However, in general curvilinear coordinates, the basis vectors $\mathbf{e}_i$ are no longer constant or orthogonal, and this form does not preserve a meaningful geometric interpretation. Although the expression is still algebraically valid, it does not define a true vector because it does not transform correctly under coordinate transformations.

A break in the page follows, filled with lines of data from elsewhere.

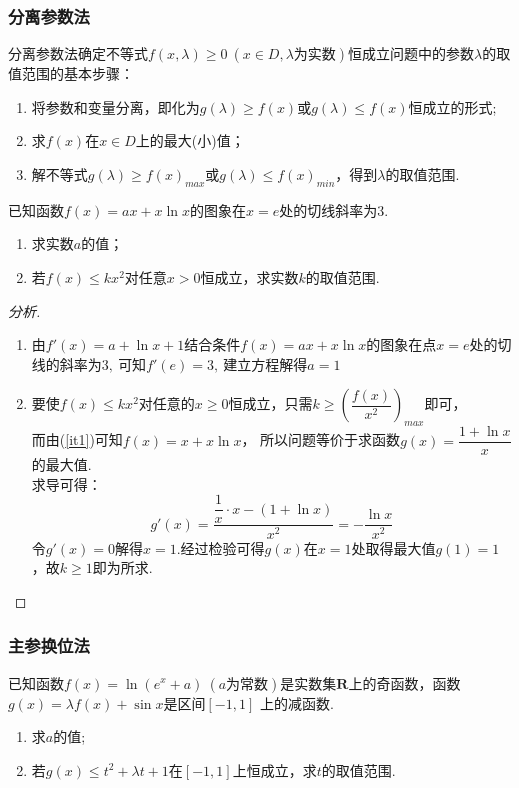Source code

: \subsubsection{分离参数法}
分离参数法确定不等式$ f(x,\lambda)\ge 0 ~(x\in D,\lambda\text{为实数})$恒成立问题中的参数$ \lambda $的取值范围的基本步骤：
\begin{enumerate}[1)]
\item 将参数和变量分离，即化为$ g(\lambda)\ge f(x) \text{或} g(\lambda)\le f(x)$恒成立的形式;
\item 求$ f(x) $在$ x\in D $上的最大(小)值；
\item 解不等式$ g(\lambda)\ge f(x)_{max} \text{或}g(\lambda)\le f(x)_{min}$，得到$ \lambda $的取值范围.
\end{enumerate}
\begin{example}
已知函数$f(x)=ax+x\ln x$的图象在$ x=e $处的切线斜率为$ 3 .$
\end{example}
\begin{enumerate}[(1)]
\item 求实数$a$的值；
\item 若$f(x)\le kx^2$对任意$ x>0 $恒成立，求实数$k$的取值范围.
\end{enumerate}
\begin{proof}[分析]
\begin{enumerate}[(1)]
\item \label{it1}由$f'(x)=a+\ln x+1$结合条件$ f(x)=ax+x\ln x $的图象在点$ x=e $处的切线的斜率为$ 3 ,~$可知$ f'(e)=3,~ $建立方程解得$ a=1 $
\item 要使$ f(x)\le kx^2 $对任意的$ x\ge 0 $恒成立，只需$ k\ge \left(\dfrac{f(x)}{x^2}\right)_{max} $即可，\\而由(\ref{it1})可知$ f(x)=x+x\ln x $，
所以问题等价于求函数$ g(x)=\dfrac{1+\ln x}{x} $的最大值.\\求导可得：
\[ g'(x)=\dfrac{\dfrac{1}{x}\cdot x-(1+\ln x)}{x^2}=-\dfrac{\ln x}{x^2} \]
令$ g'(x)=0 $解得$ x=1 $.经过检验可得$ g(x) $在$ x=1 $处取得最大值$ g(1)=1 $，故$ k\ge 1 $即为所求.
\end{enumerate}
\end{proof}
\subsubsection{主参换位法}
\begin{example}
已知函数$f(x)=\ln (e^x+a)~(a\text{为常数})$是实数集$ \mathbf{R}$上的奇函数，函数$ g(x)=\lambda f(x)+\sin x $是区间$ \left[-1,1\right] $ 上的减函数.\end{example}
\begin{enumerate}[(1)]
\item 求$ a $的值;
\item 若$ g(x)\le t^2+\lambda t+1 $在$ \left[-1,1\right] $上恒成立，求$ t $的取值范围.
\end{enumerate}

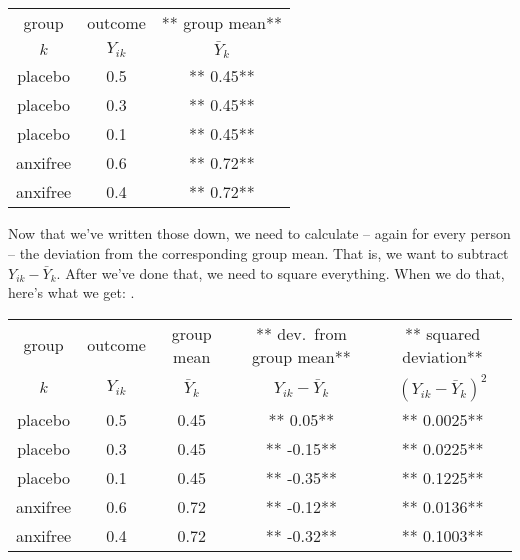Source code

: \small
\vspace*{6pt}
\begin{tabular}{c|c|c} %
 group & outcome  & ** group mean** \\%
  $k$ &  $Y_{ik}$  & $\bar{Y}_k$ \\ \hline %
placebo  & 0.5  & ** 0.45** \\%
placebo  & 0.3 &  ** 0.45** \\%
placebo  &  0.1 &  ** 0.45** \\%
anxifree  & 0.6  & ** 0.72** \\%
anxifree  &  0.4 &  ** 0.72**\\%
\end{tabular}
\vspace*{6pt}
\normalsize


Now that we've written those down, we need to calculate -- again for every person -- the deviation from the corresponding group mean. That is, we want to subtract $Y_{ik} - \bar{Y}_k$. After we've done that, we need to square everything. When we do that, here's what we get:
. 

\small
\vspace*{6pt}
\begin{tabular}{c|c|c|c|c}
 group & outcome  & group mean & ** dev.\ from group mean** & ** squared deviation**\\  
  $k$ &  $Y_{ik}$  & $\bar{Y}_k$ & $Y_{ik} - \bar{Y}_{k}$ &  $(Y_{ik} - \bar{Y}_{k})^2$\\  \hline
placebo  & 0.5  & 0.45  & ** 0.05**  & ** 0.0025** \\
placebo  & 0.3 &  0.45 &  ** -0.15** & ** 0.0225**\\
placebo  &  0.1 &  0.45 &** -0.35**  & ** 0.1225** \\
anxifree  & 0.6  & 0.72  & ** -0.12**  & ** 0.0136** \\
anxifree  &  0.4 &  0.72 & ** -0.32** & ** 0.1003** \\ 
\end{tabular}
\vspace*{6pt}
\normalsize


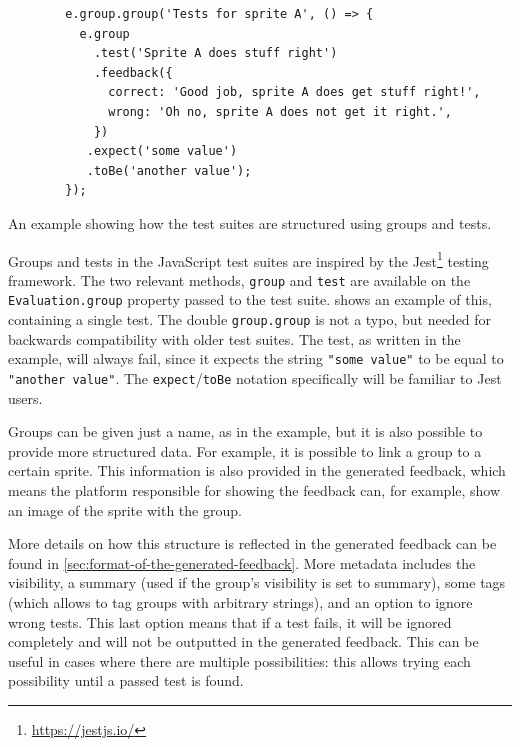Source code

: \documentclass[../main]{subfiles}
\begin{document}
\begin{listing}
    \centering
    \begin{verbatim}
        e.group.group('Tests for sprite A', () => {
          e.group
            .test('Sprite A does stuff right')
            .feedback({
              correct: 'Good job, sprite A does get stuff right!',
              wrong: 'Oh no, sprite A does not get it right.',
            })
           .expect('some value')
           .toBe('another value');
        });
    \end{verbatim}
    \caption{An example showing how the test suites are structured using groups and tests.}\label{lst:itch-test-suite-structure}
\end{listing}

Groups and tests in the JavaScript test suites are inspired by the Jest\footnote{\url{https://jestjs.io/}} testing framework.
The two relevant methods, \texttt{group} and \texttt{test} are available on the \texttt{Evaluation.group} property passed to the test suite.
 shows an example of this, containing a single test.
The double \texttt{group.group} is not a typo, but needed for backwards compatibility with older test suites.
The test, as written in the example, will always fail, since it expects the string \texttt{"some value"} to be equal to \texttt{"another value"}.
The \texttt{expect}/\texttt{toBe} notation specifically will be familiar to Jest users.

Groups can be given just a name, as in the example, but it is also possible to provide more structured data.
For example, it is possible to link a group to a certain sprite.
This information is also provided in the generated feedback, which means the platform responsible for showing the feedback can, for example, show an image of the sprite with the group.

More details on how this structure is reflected in the generated feedback can be found in \cref{sec:format-of-the-generated-feedback}.
More metadata includes the visibility, a summary (used if the group's visibility is set to summary), some tags (which allows to tag groups with arbitrary strings), and an option to ignore wrong tests.
This last option means that if a test fails, it will be ignored completely and will not be outputted in the generated feedback.
This can be useful in cases where there are multiple possibilities: this allows trying each possibility until a passed test is found.
\end{document}
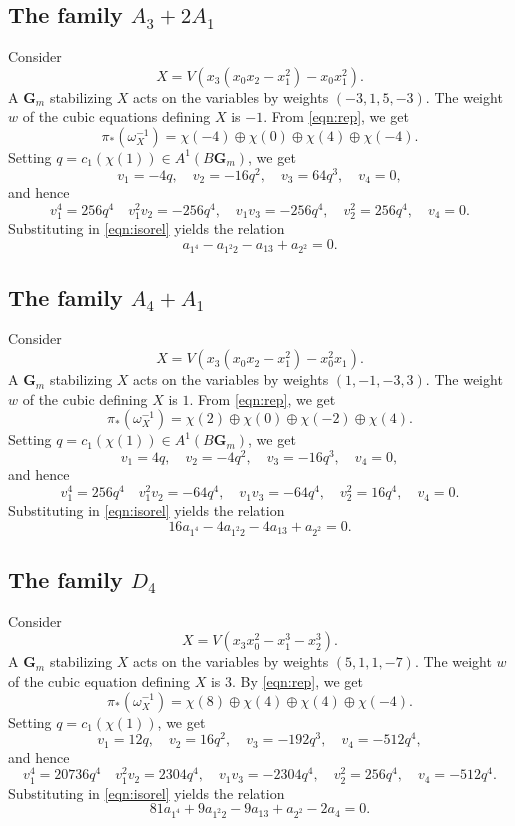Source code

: \documentclass[12pt,reqno]{amsart}
\numberwithin{equation}{section}
\newcommand{\G}{\mathbf G}
\begin{document}
\subsection{The family $A_3 + 2A_1$}
Consider
\[ X = V(x_3(x_0x_2-x_1^2) - x_0x_1^2).\]
A $\G_m$ stabilizing $X$ acts on the variables by weights $(-3,1,5,-3)$.
The weight $w$ of the cubic equations defining $X$ is $-1$.
From \eqref{eqn:rep}, we get
\[ \pi_*\left( \omega_X^{-1} \right) = \chi(-4) \oplus \chi(0) \oplus \chi(4) \oplus \chi(-4).\]
Setting $q = c_1(\chi(1)) \in A^1(B\G_m)$, we get
\[ v_1 = -4q, \quad v_2 = -16q^2, \quad v_3 = 64q^3, \quad v_4 = 0,\]
and hence
\[ v_1^4 = 256q^4 \quad v_1^2v_2 = -256q^4, \quad v_1v_3 = -256q^4, \quad v_2^2 = 256q^4, \quad v_4 = 0.\]
Substituting in \eqref{eqn:isorel} yields the relation
\begin{equation}\label{eqn:iso2}
  a_{1^4} - a_{1^2 2}- a_{13} +  a_{2^2}  = 0.
\end{equation}

\subsection{The family $A_4 + A_1$}
Consider
\[ X = V(x_3(x_0x_2-x_1^2) - x_0^2x_1).\]
A $\G_m$ stabilizing $X$ acts on the variables by weights $(1,-1,-3,3)$.
The weight $w$ of the cubic defining $X$ is $1$.
From \eqref{eqn:rep}, we get
\[ \pi_*\left( \omega_X^{-1} \right) = \chi(2) \oplus \chi(0) \oplus \chi(-2) \oplus \chi(4).\]
Setting $q = c_1(\chi(1)) \in A^1(B\G_m)$, we get
\[ v_1 = 4q, \quad v_2 = -4q^2, \quad v_3 = -16q^3, \quad v_4 = 0,\]
and hence
\[ v_1^4 = 256q^4 \quad v_1^2v_2 = -64q^4, \quad v_1v_3 = -64q^4, \quad v_2^2 = 16q^4, \quad v_4 = 0.\]
Substituting in \eqref{eqn:isorel} yields the relation
\begin{equation}\label{eqn:iso3}
  16a_{1^4} -4a_{1^2 2}- 4a_{13} + a_{2^2}  = 0.
\end{equation}

\subsection{The family $D_4$}
Consider
\[ X = V(x_3x_0^2 - x_1^3-x_2^3).\]
A $\G_m$ stabilizing $X$ acts on the variables by weights $(5,1,1,-7)$.
The weight $w$ of the cubic equation defining $X$ is $3$.
By \eqref{eqn:rep}, we get
\[ \pi_*\left( \omega_X^{-1} \right) = \chi(8) \oplus \chi(4) \oplus \chi(4) \oplus \chi(-4).\]
Setting $q = c_1(\chi(1))$, we get
\[ v_1 = 12q, \quad v_2 = 16q^2, \quad v_3 = -192q^3, \quad v_4 = -512q^4,\]
and hence
\[ v_1^4 = 20736q^4 \quad v_1^2v_2 = 2304q^4, \quad v_1v_3 = -2304q^4, \quad v_2^2 = 256q^4, \quad v_4 = -512q^4.\]
Substituting in \eqref{eqn:isorel} yields the relation
\begin{equation}\label{eqn:iso4}
  81a_{1^4} +9a_{1^2 2}- 9a_{13} +  a_{2^2}-2a_4  = 0.
\end{equation}
\end{document}
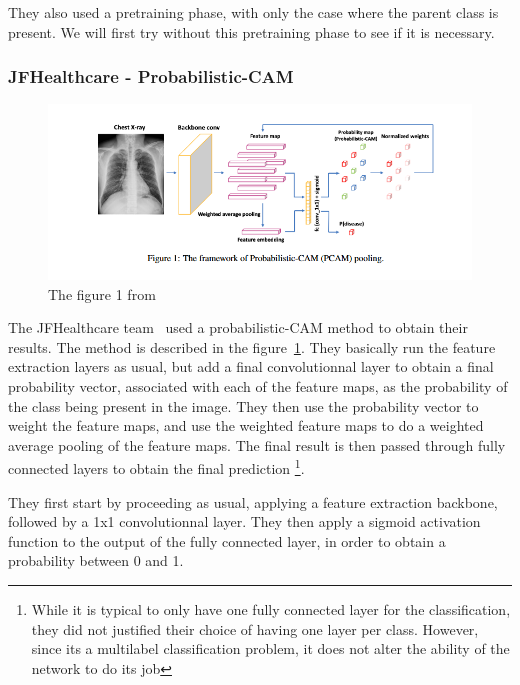 \documentclass[11pt]{article}
\begin{document}
            They also used a pretraining phase, with only the case where the parent class is present. We will first try without this pretraining phase to see if it is necessary.



        \subsubsection{JFHealthcare - Probabilistic-CAM~\cite{jfhealthcare}}

            \begin{figure}[H]

                 \centering
                 \includegraphics[width=0.8 \textwidth]{plots/jfhealthcare}
                 \caption{The figure 1 from~\cite{jfhealthcare}}
                 \label{fig:jfhealthcare_probabilistic_cam}

            \end{figure}

            The JFHealthcare team~\cite{jfhealthcare} used a probabilistic-CAM method to obtain their results.
             The method is described in the figure~\ref{fig:jfhealthcare_probabilistic_cam}. They basically run the feature extraction layers as usual, but add a final convolutionnal layer
            to obtain a final probability vector, associated with each of the feature maps, as the probability of the class being present in the image. They then use the probability vector to weight the feature maps, and use the weighted feature maps to do a
            weighted average pooling of the feature maps. The final result is then passed through fully connected layers to obtain the final prediction \footnote{While it is typical to only have one fully connected layer for the classification,
            they did not justified their choice of having one layer per class. However, since its a multilabel classification problem, it does not alter the ability of the network to do its job}.

            They first start by proceeding as usual, applying a feature extraction backbone, followed by a 1x1 convolutionnal layer.
            They then apply a sigmoid activation function to the output of the fully connected layer, in order to obtain a probability between 0 and 1.
\end{document}
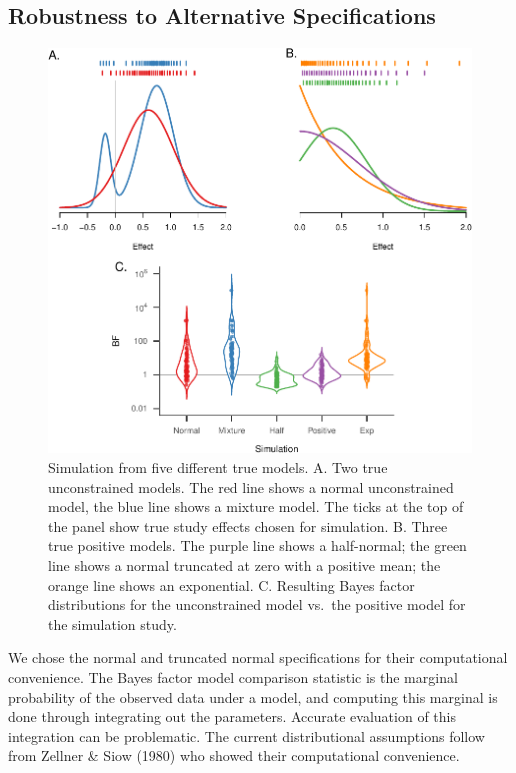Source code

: \documentclass[english,man]{apa6}
\theoremstyle{definition}
\theoremstyle{definition}
\theoremstyle{remark}
\begin{document}
\subsection{Robustness to Alternative
Specifications}\label{robustness-to-alternative-specifications}

\begin{figure}[htbp]
\centering
\includegraphics{p_files/figure-latex/fig-alt-spec-1.pdf}
\caption{\label{fig:fig-alt-spec}Simulation from five different true models.
A. Two true unconstrained models. The red line shows a normal
unconstrained model, the blue line shows a mixture model. The ticks at
the top of the panel show true study effects chosen for simulation. B.
Three true positive models. The purple line shows a half-normal; the
green line shows a normal truncated at zero with a positive mean; the
orange line shows an exponential. C. Resulting Bayes factor
distributions for the unconstrained model vs.~the positive model for the
simulation study.}
\end{figure}

We chose the normal and truncated normal specifications for their
computational convenience. The Bayes factor model comparison statistic
is the marginal probability of the observed data under a model, and
computing this marginal is done through integrating out the parameters.
Accurate evaluation of this integration can be problematic. The current
distributional assumptions follow from Zellner \& Siow (1980) who showed
their computational convenience.
\end{document}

In tensor formalism, one might attempt to write the gradient as
$
\nabla F = \sum_{i} \frac{\partial F}{\partial Z^i} \mathbf{Z}_i
$
where $\mathbf{Z}_i$ are the covariant basis vectors defined as $\mathbf{Z}_i = \partial \mathbf{R} / \partial Z^i$. While both $\partial F / \partial Z^i$ and $\mathbf{Z}_i$ are well-defined quantities, they are both covariant (with lower indices), and their product does not result in a vector. The object formed by this expression is a rank-$(0,2)$ tensor, not a rank-$(1,0)$ vector, and therefore does not serve as a proper definition of the gradient.
To obtain a correct geometric object—one that is coordinate-independent and properly transforms as a vector—we must pair covariant components with contravariant bases. The correct expression is
$
\nabla F = \frac{\partial F}{\partial Z^i} \mathbf{Z}^i
$
where $\mathbf{Z}^i$ is the contravariant basis. In this form, the contraction between the lower index of the partial derivative and the upper index of the basis ensures that the result is a true vector. This formulation is valid in all coordinate systems and satisfies the tensor transformation rules.
> [!Note]
> **The basis in gradient expansion is flexible.**
> The expression
> $
> \nabla F = \sum_{i} \frac{\partial F}{\partial Z^i} \mathbf{Z}_i
> $
> is written in terms of a chosen basis, which can be covariant, orthonormal, or otherwise. This choice does not affect the validity of the gradient as a geometric object—only its representation. Therefore, one can equivalently use the contravariant basis:
> $
> \nabla F = \frac{\partial F}{\partial Z^i} \mathbf{Z}^i
> $
> and satisfy the contraction rule.
> [!Note]-
> **Exercise 101 – Why $\Delta F = Z^{ij} \partial^2 F/\partial Z^i \partial Z^j$ is not valid**
>
> The expression
> $
> \Delta F = Z^{ij} \frac{\partial^2 F}{\partial Z^i \partial Z^j}
> $
> is **not a valid scalar** in general coordinates because $\partial^2 F/\partial Z^i \partial Z^j$ is **not a tensor**. ([[General idea on tensor properties#^78f2e3|exercise 89]])
>
> Although $Z^{ij}$ is a tensor (the inverse metric), the second derivative of a scalar function does not transform as a tensor, due to the nonlinearity of coordinate transformations. Therefore, this contraction does not yield a valid invariant.
>
> The correct construction of the Laplacian requires the use of **[[Introduction to covariant differentiation|covariant derivatives]]**:
> $
> \Delta F = \nabla_i \nabla^i F
> $
> or
> $
> \Delta F = Z^{ij} \nabla_i \nabla_j F,
> $
> which ensures the full expression is a scalar (tensor of rank 0).
### The directional derivative
Given a scalar field $F(Z^i)$ and a curve $l$ parameterized by arc length $s$, let the coordinate functions along $l$ be $Z^i = Z^i(s)$.
Then $F$ becomes a function of $s$ via composition:
$
F(s) = F(Z(s)).
$
Differentiating both sides using the chain rule gives:
$
\frac{dF}{ds} = \frac{\partial F}{\partial Z^i} \frac{dZ^i}{ds}.
$
This formula contains:
- $\frac{\partial F}{\partial Z^i}$: the covariant components of the gradient $\nabla F$,
- $\frac{dZ^i}{ds}$: the contravariant components of the unit tangent vector $\mathbf{L}$.
Hence, the directional derivative of $F$ along $l$ is:
$
\frac{dF}{dl} = \nabla F \cdot \mathbf{L}.
$
This identity confirms that the gradient $\nabla F$ is the vector whose dot product with a unit direction vector gives the directional rate of increase of $F$. This derivation is valid in general coordinate systems as long as the gradient is properly expressed in tensorial form.